How do you boost your credit score? Improving your FICO score takes time. It can be hard to make a significant stride change in your credit score with quick fixes, but your score can improve in a year or two by monitoring your credit report and by using credit extended to you to raise your score, instead of ruin it. The best way to do this is to know your FICO score. You'll improve your credit score by using these pointers:
- Spread your debt around. At first, this doesn't seem like a good idea. But, you don't want to have one card that is at the limit and have your remaining cards at a zero balance. It's better to have each of your cards at an even balance than to have all of your debt taking up the balance one card.
- Apply for gas cards or department store credit. For those who have non-existent credit or less-than-stellar credit, chain store credit cards and gas credit cards are ways to start your credit history, increase your spending limits and stay on top of your payments, which will raise your FICO score. You must always avoid keeping a high balance for too long because these types of cards more than likely have a larger interest rate.

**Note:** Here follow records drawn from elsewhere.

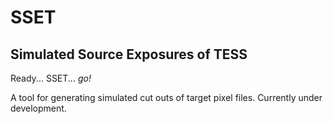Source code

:# SSET
## Simulated Source Exposures of TESS
Ready... SSET... _go!_

A tool for generating simulated cut outs of target pixel files.
Currently under development.
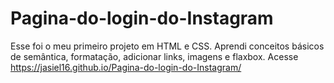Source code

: # Pagina-do-login-do-Instagram
Esse foi o meu primeiro projeto em HTML e CSS. Aprendi conceitos básicos de semântica, formatação, adicionar links, imagens e flaxbox.
Acesse https://jasiel16.github.io/Pagina-do-login-do-Instagram/
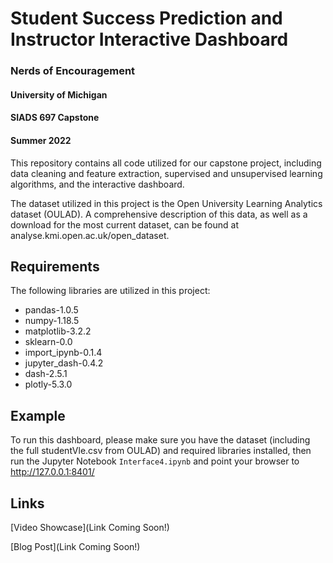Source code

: # Student Success Prediction and Instructor Interactive Dashboard
### Nerds of Encouragement
#### University of Michigan
#### SIADS 697 Capstone
#### Summer 2022

This repository contains all code utilized for our capstone project, including data cleaning and feature extraction, supervised and unsupervised learning algorithms, and the interactive dashboard. 

The dataset utilized in this project is the Open University Learning Analytics dataset (OULAD). A comprehensive description of this data, as well as a download for the most current dataset, can be found at analyse.kmi.open.ac.uk/open_dataset.

## Requirements
The following libraries are utilized in this project:
* pandas-1.0.5
* numpy-1.18.5
* matplotlib-3.2.2
* sklearn-0.0
* import_ipynb-0.1.4
* jupyter_dash-0.4.2
* dash-2.5.1
* plotly-5.3.0

## Example
To run this dashboard, please make sure you have the dataset (including the full studentVle.csv from OULAD) and required libraries installed, then run the Jupyter Notebook `Interface4.ipynb` and point your browser to http://127.0.0.1:8401/

## Links
[Video Showcase](Link Coming Soon!)

[Blog Post](Link Coming Soon!)
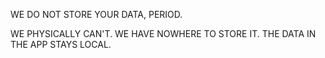 WE DO NOT STORE YOUR DATA, PERIOD.

WE PHYSICALLY CAN'T. WE HAVE NOWHERE TO STORE IT. THE DATA IN THE APP STAYS LOCAL. 
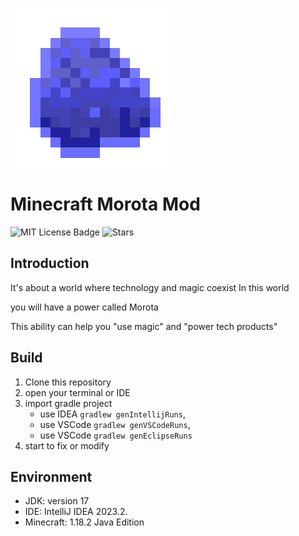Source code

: ![](src/main/resources/logo.png)
# Minecraft Morota Mod
![MIT License Badge](https://img.shields.io/badge/license-MIT-blue.svg) ![Stars](https://img.shields.io/github/stars/YOM667/Morota)

## Introduction
  It's about a world where technology and magic coexist
  In this world

  you will have a power called Morota
  
  This ability can help you "use magic" and "power tech products"

## Build
1. Clone this repository
2. open your terminal or IDE
3. import gradle project
   * use IDEA `gradlew genIntellijRuns`,
   * use VSCode `gradlew genVSCodeRuns`,
   * use VSCode `gradlew genEclipseRuns`
4. start to fix or modify

## Environment
* JDK: version 17
* IDE: IntelliJ IDEA 2023.2.
* Minecraft: 1.18.2 Java Edition
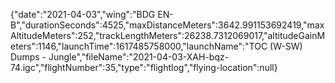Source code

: {"date":"2021-04-03","wing":"BDG EN-B","durationSeconds":4525,"maxDistanceMeters":3642.991153692419,"maxAltitudeMeters":252,"trackLengthMeters":26238.7312069017,"altitudeGainMeters":1146,"launchTime":1617485758000,"launchName":"TOC (W-SW) Dumps - Jungle","fileName":"2021-04-03-XAH-bqz-74.igc","flightNumber":35,"type":"flightlog","flying-location":null}
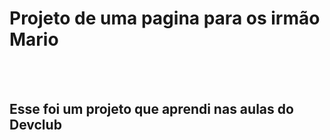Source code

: <h1>Projeto de uma pagina para os irmão Mario</h1>
<br>
<br>
<h2> Esse foi um projeto que aprendi nas aulas do Devclub</h2>
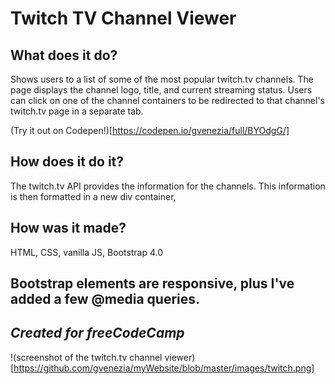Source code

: # Twitch TV Channel Viewer

## What does it do?
Shows users to a list of some of the most popular twitch.tv channels. The page displays the channel logo, title, and current streaming status. Users can click on one of the channel containers to be redirected to that channel's twitch.tv page in a separate tab.

(Try it out on Codepen!)[https://codepen.io/gvenezia/full/BYOdgG/]

## How does it do it?
The twitch.tv API provides the information for the channels. This information is then formatted in a new div container, 

## How was it made?
HTML, CSS, vanilla JS, Bootstrap 4.0

Bootstrap elements are responsive, plus I've added a few @media queries.
---
*Created for freeCodeCamp*
---
!(screenshot of the twitch.tv channel viewer)[https://github.com/gvenezia/myWebsite/blob/master/images/twitch.png]
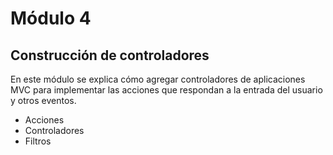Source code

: # Módulo 4

## Construcción de controladores

En este módulo se explica cómo agregar controladores de aplicaciones MVC para implementar las acciones que respondan a la entrada del usuario y otros eventos.

* Acciones
* Controladores
* Filtros
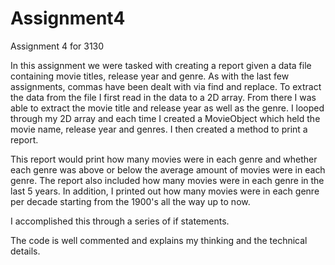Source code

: # Assignment4
Assignment 4 for 3130

In this assignment we were tasked with creating a report given a data file containing movie titles, release year and genre.
As with the last few assignments, commas have been dealt with via find and replace. To extract the data from the file I first read in
the data to a 2D array. From there I was able to extract the movie title and release year as well as the genre. I looped through my 2D
array and each time I created a MovieObject which held the movie name, release year and genres. I then created a method to print a report.

This report would print how many movies were in each genre and whether each genre was above or below the average amount of 
movies were in each genre. The report also included how many movies were in each genre in the last 5 years. In addition, I printed out
how many movies were in each genre per decade starting from the 1900's all the way up to now. 

I accomplished this through a series of if statements. 

The code is well commented and explains my thinking and the technical details.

- Keep your cards active. Whether you have older cards, or are just getting started with credit, be sure to use your cards so that your accounts maintain an active status. But, make sure you pay them off in one or two payments.
- Keep up with payments. How often you're late with payments greatly affects your credit score. It's one of the reasons people who have recently experienced job loss see the biggest hit in their credit score. Yes, it takes longer to build up your credit this way, but it's the surest way to prove that you're able to make payments to a bank.
- Correct your credit report. If you discover incorrect items on your credit report, write to the bureau requesting that the item be removed. If you have a common name or the same name as a family member, you'll want to give extra care to make sure the activity reported is correct.
Now that you're better informed about credit reporting, you'll be able to successfully take the first steps to homeownership, and that is improving your FICO score. Keep in mind that when you're ready to apply for a loan to purchase a house, you'll want to keep your lender applications within a two-week window to avoid adverse effects on your credit score. With the help of Unicasa International USA Realty, the loan application process is sure to go more smoothly so you, too, can become a homeowner.
Get more information by visiting myFICO.com, Fair Isaac's informational site and once per year, for free, you can review all three of your credit reports at annualcreditreport.com. And, for a small payment, you can get your FICO score from each bureau on their websites: equifax.com, experian.com and transunion.com.